Der Begriff Basar-Ökonomie ist erstmalig von Hans-Werner Sinn in seiner Deutschland-Rede am 15. November 2003 bei der Stiftung Schloss Neu-Hardenberg sowie in seiner zur selben Zeit erschienenen dritten Auflage des Buches „Ist Deutschland noch zu retten?“ verwendet worden.[1] Dieser soll die Standortverlagerung der Industrie in Niedriglohnländer kennzeichnen. Gemeint ist hiermit, laut Sinn, dass der Anteil der inländischen Wertschöpfung an der Industrieproduktion zugunsten ausländischer Vorleistungen zurückgeht. Die Fertigungstiefe in Deutschland nimmt demnach immer weiter ab, während Deutschland sich mehr und mehr auf Basar-Tätigkeiten konzentriert.[2] Deutschland spezialisiert sich demzufolge primär auf das Handeln von Gütern, anstatt auf die Produktion.

So sieht Sinn auch in der Höhe der Exporterfolge Deutschlands einen weiteren Beleg dazu, dass unser Land sich auf dem Weg in eine Basar-Ökonomie befindet.
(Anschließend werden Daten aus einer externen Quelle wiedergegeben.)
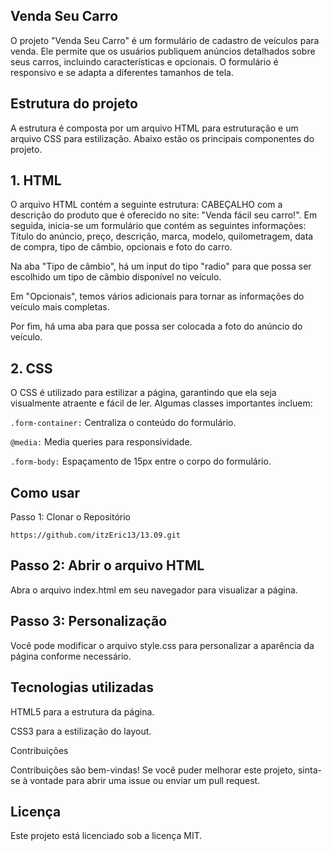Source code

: ## Venda Seu Carro

O projeto "Venda Seu Carro" é um formulário de cadastro de veículos para venda. Ele permite que os usuários publiquem anúncios detalhados sobre seus carros, incluindo características e opcionais. O formulário é responsivo e se adapta a diferentes tamanhos de tela.

 

## Estrutura do projeto

A estrutura é composta por um arquivo HTML para estruturação e um arquivo CSS para estilização. Abaixo estão os principais componentes do projeto.

 

## 1. HTML

O arquivo HTML contém a seguinte estrutura: CABEÇALHO com a descrição do produto que é oferecido no site: "Venda fácil seu carro!". Em seguida, inicia-se um formulário que contém as seguintes informações: Título do anúncio, preço, descrição, marca, modelo, quilometragem, data de compra, tipo de câmbio, opcionais e foto do carro.

 

Na aba "Tipo de câmbio", há um input do tipo "radio" para que possa ser escolhido um tipo de câmbio disponível no veículo.

 

Em "Opcionais", temos vários adicionais para tornar as informações do veículo mais completas.

 

Por fim, há uma aba para que possa ser colocada a foto do anúncio do veículo.

 

## 2. CSS

O CSS é utilizado para estilizar a página, garantindo que ela seja visualmente atraente e fácil de ler. Algumas classes importantes incluem:

 

`.form-container:` Centraliza o conteúdo do formulário.

`@media:` Media queries para responsividade.

`.form-body:` Espaçamento de 15px entre o corpo do formulário.

 

## Como usar

Passo 1: Clonar o Repositório

`https://github.com/itzEric13/13.09.git`

 

## Passo 2: Abrir o arquivo HTML

Abra o arquivo index.html em seu navegador para visualizar a página.

 

## Passo 3: Personalização

Você pode modificar o arquivo style.css para personalizar a aparência da página conforme necessário.

 

## Tecnologias utilizadas

HTML5 para a estrutura da página.

CSS3 para a estilização do layout.

Contribuições

Contribuições são bem-vindas! Se você puder melhorar este projeto, sinta-se à vontade para abrir uma issue ou enviar um pull request.

 

## Licença

Este projeto está licenciado sob a licença MIT.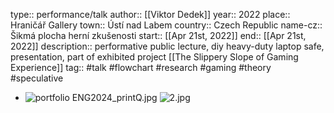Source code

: type:: performance/talk
author:: [[Viktor Dedek]] 
year:: 2022
place:: Hraničář Gallery
town:: Ústí nad Labem
country:: Czech Republic
name-cz:: Šikmá plocha herní zkušenosti
start:: [[Apr 21st, 2022]] 
end:: [[Apr 21st, 2022]] 
description:: performative public lecture, diy heavy-duty laptop safe, presentation, part of exhibited project [[The Slippery Slope of Gaming Experience]] 
tag:: #talk #flowchart #research #gaming #theory #speculative

- ![portfolio ENG2024_printQ.jpg](../assets/portfolio_ENG2024_printQ_1711119362616_0.jpg)
  ![2.jpg](../assets/2_1711119367787_0.jpg)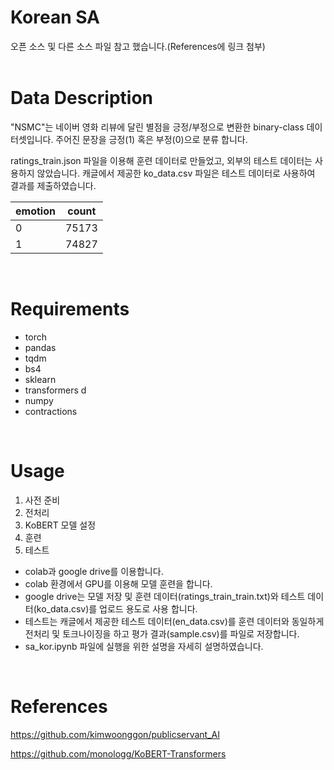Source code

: # Korean SA

오픈 소스 및 다른 소스 파일 참고 했습니다.(References에 링크 첨부)  
&nbsp;

# Data Description
"NSMC"는 네이버 영화 리뷰에 달린 별점을 긍정/부정으로 변환한 binary-class 데이터셋입니다.
주어진 문장을 긍정(1) 혹은 부정(0)으로 분류 합니다.

ratings_train.json 파일을 이용해 훈련 데이터로 만들었고, 외부의 테스트 데이터는 사용하지 않았습니다.
캐글에서 제공한 ko_data.csv 파일은 테스트 데이터로 사용하여 결과를 제출하였습니다.

|emotion|count|
|---|---|
|0|75173|
|1|74827|

&nbsp;

# Requirements
- torch
- pandas
- tqdm
- bs4
- sklearn
- transformers d
- numpy
- contractions 

&nbsp;
# Usage
1. 사전 준비
2. 전처리
3. KoBERT 모델 설정
4. 훈련
5. 테스트
   
- colab과 google drive를 이용합니다.
- colab 환경에서 GPU를 이용해 모델 훈련을 합니다.
- google drive는 모델 저장 및 훈련 데이터(ratings_train_train.txt)와 테스트 데이터(ko_data.csv)를 업로드 용도로 사용 합니다.
- 테스트는 캐글에서 제공한 테스트 데이터(en_data.csv)를 훈련 데이터와 동일하게 전처리 및 토크나이징을 하고 평가 결과(sample.csv)를 파일로 저장합니다.
- sa_kor.ipynb 파일에 실행을 위한 설명을 자세히 설명하였습니다.

&nbsp;
# References

https://github.com/kimwoonggon/publicservant_AI

https://github.com/monologg/KoBERT-Transformers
Denn die Exporterfolge sagen wenig über die Wettbewerbsfähigkeit Deutschlands aus, wenn man bedenkt, dass immer mehr Güter, die exportiert werden, zuvor aus dem Ausland importiert worden sind.[3] Sinn beschreibt hiermit allerdings keinen konkreten Zustand, sondern will in überspitzter Weise eine Tendenz darstellen, wie sie seit einigen Jahren in Deutschland zu beobachten ist.

Durch seine These verbindet Sinn Exportboom, Basar-Effekt und innere Wachstumsschwäche als ökonomisch eng zusammengehörende Teile eines Entwicklungsprozesses, die man nicht losgelöst von einander betrachten darf.[4]

2.2 Hintergrund

Sinns Basarthese begründet sich darin, dass immer mehr deutsche Industrieunternehmen die arbeitsintensiven Teile ihrer Fertigung in eigene ausländische Niederlassungen verlagern, dem so genannten Offshoring, oder direkt bei Zulieferern aus dem Ausland kaufen (ausländisches Outsourcing).[5] Ein gutes Beispiel für die ausländische Wertschöpfung, welches Sinn auch in seinem Buch „Ist Deutschland noch zu retten?“ anführt, ist die Produktion des Porsche Cayenne.[6]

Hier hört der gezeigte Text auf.